Seamus Coleman has revealed the extent to which he felt guilty that he couldn't be there for club and country during his 10-month lay-off with a broken leg.
The 29-year-old was laid up recuperating for most of 2017 after his leg was shattered in a collision with Wales fullback Neil Taylor in a fateful World Cup qualifier in March last year.
In his absence, Ireland saw their chance to qualify for this month's World Cup Finals evaporate in their play-off with Denmark and, along with Everton's top-four and Europa League hopes, Ronald Koeman's reign at Goodison Park collapsed amid a torrid run of form in the autumn.

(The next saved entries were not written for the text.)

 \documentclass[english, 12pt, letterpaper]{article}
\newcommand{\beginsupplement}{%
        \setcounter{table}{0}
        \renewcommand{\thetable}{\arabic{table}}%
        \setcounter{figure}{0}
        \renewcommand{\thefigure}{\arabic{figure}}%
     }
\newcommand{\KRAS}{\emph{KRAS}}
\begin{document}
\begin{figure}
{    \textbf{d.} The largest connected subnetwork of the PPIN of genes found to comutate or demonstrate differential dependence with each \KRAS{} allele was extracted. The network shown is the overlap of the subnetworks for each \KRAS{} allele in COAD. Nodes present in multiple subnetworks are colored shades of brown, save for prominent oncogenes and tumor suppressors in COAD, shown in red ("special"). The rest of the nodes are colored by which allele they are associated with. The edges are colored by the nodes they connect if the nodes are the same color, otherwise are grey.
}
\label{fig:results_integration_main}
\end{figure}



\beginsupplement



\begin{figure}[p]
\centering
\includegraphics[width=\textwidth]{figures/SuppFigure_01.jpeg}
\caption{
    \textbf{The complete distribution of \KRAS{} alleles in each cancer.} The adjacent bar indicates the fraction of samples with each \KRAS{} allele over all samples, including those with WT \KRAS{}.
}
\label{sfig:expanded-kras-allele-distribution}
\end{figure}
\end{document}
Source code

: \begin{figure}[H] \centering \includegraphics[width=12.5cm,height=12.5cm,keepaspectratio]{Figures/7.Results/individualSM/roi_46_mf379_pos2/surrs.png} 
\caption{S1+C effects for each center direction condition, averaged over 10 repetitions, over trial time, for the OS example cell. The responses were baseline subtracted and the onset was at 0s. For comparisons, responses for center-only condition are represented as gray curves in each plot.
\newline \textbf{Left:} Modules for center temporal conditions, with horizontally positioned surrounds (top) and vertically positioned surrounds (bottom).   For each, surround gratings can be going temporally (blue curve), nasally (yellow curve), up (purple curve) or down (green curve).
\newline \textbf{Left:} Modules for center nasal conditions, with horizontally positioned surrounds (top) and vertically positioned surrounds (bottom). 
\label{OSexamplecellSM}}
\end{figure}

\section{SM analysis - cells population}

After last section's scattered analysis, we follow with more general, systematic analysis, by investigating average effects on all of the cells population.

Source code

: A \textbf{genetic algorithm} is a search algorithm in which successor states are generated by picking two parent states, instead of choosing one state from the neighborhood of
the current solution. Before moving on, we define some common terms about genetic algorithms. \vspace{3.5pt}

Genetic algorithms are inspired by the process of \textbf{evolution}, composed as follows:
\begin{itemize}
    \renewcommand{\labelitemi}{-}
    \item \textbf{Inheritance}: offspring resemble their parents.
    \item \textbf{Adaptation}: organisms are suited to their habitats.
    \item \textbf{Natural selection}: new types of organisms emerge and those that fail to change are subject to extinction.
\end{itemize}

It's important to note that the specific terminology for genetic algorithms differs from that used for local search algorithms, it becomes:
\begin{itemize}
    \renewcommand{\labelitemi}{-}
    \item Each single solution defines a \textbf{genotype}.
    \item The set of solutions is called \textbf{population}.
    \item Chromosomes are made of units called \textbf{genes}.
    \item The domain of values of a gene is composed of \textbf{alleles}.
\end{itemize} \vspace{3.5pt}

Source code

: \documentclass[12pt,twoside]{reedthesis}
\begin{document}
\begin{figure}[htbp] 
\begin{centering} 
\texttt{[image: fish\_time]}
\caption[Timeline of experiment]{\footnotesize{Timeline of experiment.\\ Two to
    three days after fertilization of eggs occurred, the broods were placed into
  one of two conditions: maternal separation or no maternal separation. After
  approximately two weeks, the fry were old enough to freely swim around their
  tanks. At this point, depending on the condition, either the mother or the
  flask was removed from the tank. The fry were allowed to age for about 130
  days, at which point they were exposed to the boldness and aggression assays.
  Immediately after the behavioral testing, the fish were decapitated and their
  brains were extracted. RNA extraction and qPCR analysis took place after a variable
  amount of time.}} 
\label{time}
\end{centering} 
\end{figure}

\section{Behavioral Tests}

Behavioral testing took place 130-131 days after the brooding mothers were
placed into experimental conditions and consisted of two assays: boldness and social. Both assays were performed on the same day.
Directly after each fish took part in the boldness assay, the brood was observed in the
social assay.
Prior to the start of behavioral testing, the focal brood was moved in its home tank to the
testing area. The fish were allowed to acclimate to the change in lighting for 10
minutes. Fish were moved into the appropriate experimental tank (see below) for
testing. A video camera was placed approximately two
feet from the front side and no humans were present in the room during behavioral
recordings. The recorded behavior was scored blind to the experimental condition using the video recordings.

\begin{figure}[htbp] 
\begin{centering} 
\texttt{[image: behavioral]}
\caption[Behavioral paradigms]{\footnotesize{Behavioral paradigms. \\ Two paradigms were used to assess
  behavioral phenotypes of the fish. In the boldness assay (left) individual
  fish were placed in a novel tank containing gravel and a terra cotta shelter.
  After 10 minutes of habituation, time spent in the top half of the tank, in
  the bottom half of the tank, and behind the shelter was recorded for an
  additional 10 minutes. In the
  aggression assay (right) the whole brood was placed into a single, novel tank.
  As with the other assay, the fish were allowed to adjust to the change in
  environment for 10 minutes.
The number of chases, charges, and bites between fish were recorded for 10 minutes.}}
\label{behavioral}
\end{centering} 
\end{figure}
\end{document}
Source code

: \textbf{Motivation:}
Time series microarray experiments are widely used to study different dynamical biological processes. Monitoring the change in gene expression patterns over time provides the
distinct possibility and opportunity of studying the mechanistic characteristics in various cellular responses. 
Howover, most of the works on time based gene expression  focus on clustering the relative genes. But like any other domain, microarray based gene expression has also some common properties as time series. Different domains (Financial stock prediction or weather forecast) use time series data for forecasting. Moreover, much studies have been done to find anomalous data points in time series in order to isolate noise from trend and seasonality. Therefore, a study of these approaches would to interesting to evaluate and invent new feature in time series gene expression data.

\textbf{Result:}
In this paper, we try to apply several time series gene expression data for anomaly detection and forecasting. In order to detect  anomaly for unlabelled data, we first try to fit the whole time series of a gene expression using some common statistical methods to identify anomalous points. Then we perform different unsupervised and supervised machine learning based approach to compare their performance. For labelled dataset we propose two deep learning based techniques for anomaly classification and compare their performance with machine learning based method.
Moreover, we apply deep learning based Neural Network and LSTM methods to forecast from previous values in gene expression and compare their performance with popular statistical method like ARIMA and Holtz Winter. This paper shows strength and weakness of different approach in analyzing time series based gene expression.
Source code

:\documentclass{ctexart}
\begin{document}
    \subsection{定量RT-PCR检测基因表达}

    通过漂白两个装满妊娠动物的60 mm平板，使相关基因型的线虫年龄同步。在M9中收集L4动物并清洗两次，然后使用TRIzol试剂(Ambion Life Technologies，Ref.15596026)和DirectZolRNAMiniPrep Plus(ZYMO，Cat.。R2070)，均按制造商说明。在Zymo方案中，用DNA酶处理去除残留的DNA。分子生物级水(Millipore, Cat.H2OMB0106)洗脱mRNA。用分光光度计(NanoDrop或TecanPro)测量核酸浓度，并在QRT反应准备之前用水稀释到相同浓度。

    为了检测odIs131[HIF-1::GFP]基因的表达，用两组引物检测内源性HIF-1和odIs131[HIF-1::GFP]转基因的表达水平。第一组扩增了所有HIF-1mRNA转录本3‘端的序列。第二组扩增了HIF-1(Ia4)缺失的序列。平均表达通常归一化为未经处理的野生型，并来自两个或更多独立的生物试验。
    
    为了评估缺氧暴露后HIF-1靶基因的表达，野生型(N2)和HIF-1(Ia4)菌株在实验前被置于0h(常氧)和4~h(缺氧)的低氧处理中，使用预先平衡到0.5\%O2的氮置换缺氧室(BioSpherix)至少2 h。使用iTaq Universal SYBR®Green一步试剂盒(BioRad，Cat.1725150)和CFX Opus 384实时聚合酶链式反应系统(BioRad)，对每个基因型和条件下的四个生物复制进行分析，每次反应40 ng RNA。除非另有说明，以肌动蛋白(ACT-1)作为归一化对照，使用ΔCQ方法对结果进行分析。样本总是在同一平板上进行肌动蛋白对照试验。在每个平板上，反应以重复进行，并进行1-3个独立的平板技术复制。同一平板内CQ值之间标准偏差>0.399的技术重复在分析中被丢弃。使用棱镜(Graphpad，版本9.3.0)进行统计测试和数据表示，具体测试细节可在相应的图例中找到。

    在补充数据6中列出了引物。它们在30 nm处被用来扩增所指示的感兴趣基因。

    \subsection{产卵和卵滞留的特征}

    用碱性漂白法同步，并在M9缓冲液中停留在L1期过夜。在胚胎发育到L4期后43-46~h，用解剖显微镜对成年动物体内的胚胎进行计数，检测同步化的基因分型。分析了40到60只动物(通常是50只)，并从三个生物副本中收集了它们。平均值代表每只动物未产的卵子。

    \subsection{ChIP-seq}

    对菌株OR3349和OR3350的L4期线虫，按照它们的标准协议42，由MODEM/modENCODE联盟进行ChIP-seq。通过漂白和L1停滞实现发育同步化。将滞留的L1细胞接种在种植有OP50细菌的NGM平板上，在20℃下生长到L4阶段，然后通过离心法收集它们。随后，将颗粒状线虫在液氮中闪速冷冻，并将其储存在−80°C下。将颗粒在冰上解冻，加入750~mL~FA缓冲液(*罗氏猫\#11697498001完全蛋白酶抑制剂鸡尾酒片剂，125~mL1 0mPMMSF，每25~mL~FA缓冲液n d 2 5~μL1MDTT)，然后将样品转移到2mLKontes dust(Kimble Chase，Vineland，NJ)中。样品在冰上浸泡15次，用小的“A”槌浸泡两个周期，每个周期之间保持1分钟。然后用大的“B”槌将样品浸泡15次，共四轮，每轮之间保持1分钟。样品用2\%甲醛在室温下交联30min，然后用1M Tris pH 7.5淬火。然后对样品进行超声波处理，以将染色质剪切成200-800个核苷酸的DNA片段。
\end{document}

While the determination to fully heal and prove wrong “the naysayers” who said he wouldn't be the same player afterwards fuelled his recovery, he admits that he was wracked by an unfulfilled sense of duty to his two teams when they needed him most.
“There was a massive sense of guilt,” Coleman told the Irish Examiner. “Throughout my whole injury, the Denmark second leg was the hardest night because I was so gutted and felt a fully-fit me could have made a difference.
“It was heartbreaking to see James McClean afterwards; he was in bits. I know that's not the way I should feel but I did. I felt guilty when Ronald Koeman lost his job, believing I could have helped had I been around. Nowadays, to players, managers are just come-and-go but I don't like seeing people losing their jobs.
“Ronald Koeman did a lot for my career and showed great commitment by flying over to Donegal after I got the injury.”
Coleman made a rousing return to action in January, playing an adrenaline-fuelled 90-minutes in his first game back against Leicester City but was understandably rusty at times as Everton's season fizzled out under Sam Allardyce.
He admits that he needs to regain his match sharpness, something he will get a chance to hone during a pre-season unencumbered by the World Cup in Russia where he will be introduced to new Blues boss, Marco Silva.
“I want to get back to where I was at and though I'm physically there, I still need to regain my sharpness,” he continued. “I had five or six chances for Everton during my games towards the end of the season that I should have did better with.
“I've spoken to David Meyler about the new manager whom he played under at Hull City and, by all accounts, he's very good.”
“We've to go back and show our worth to him which I find tricky because it shouldn't take a new manager to come in for you to make people step up their game.”